● About this task:
Would you please output the lines from the one holding "pickle.dump(order2, file)" to the end of the entries, exactly and with no others?

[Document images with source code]
::::::
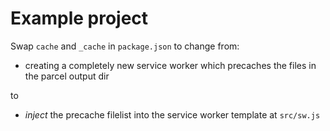 # Example project

Swap `cache` and `_cache` in `package.json` to change from:
- creating a completely new service worker which precaches the files in the parcel output dir

to

- *inject* the precache filelist into the service worker template at `src/sw.js`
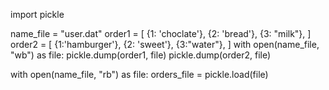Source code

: import pickle

name_file = "user.dat"
order1 = [
    {1: 'choclate'},
    {2: 'bread'},
    {3: "milk"},
]
order2 = [
    {1:'hamburger'},
    {2: 'sweet'},
    {3:"water"},
]
with open(name_file, "wb") as file:
    pickle.dump(order1, file)
    pickle.dump(order2, file)

with open(name_file, "rb") as file:
    orders_file = pickle.load(file)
::::::
● Reply:
    pickle.dump(order2, file)

with open(name_file, "rb") as file:
    orders_file = pickle.load(file)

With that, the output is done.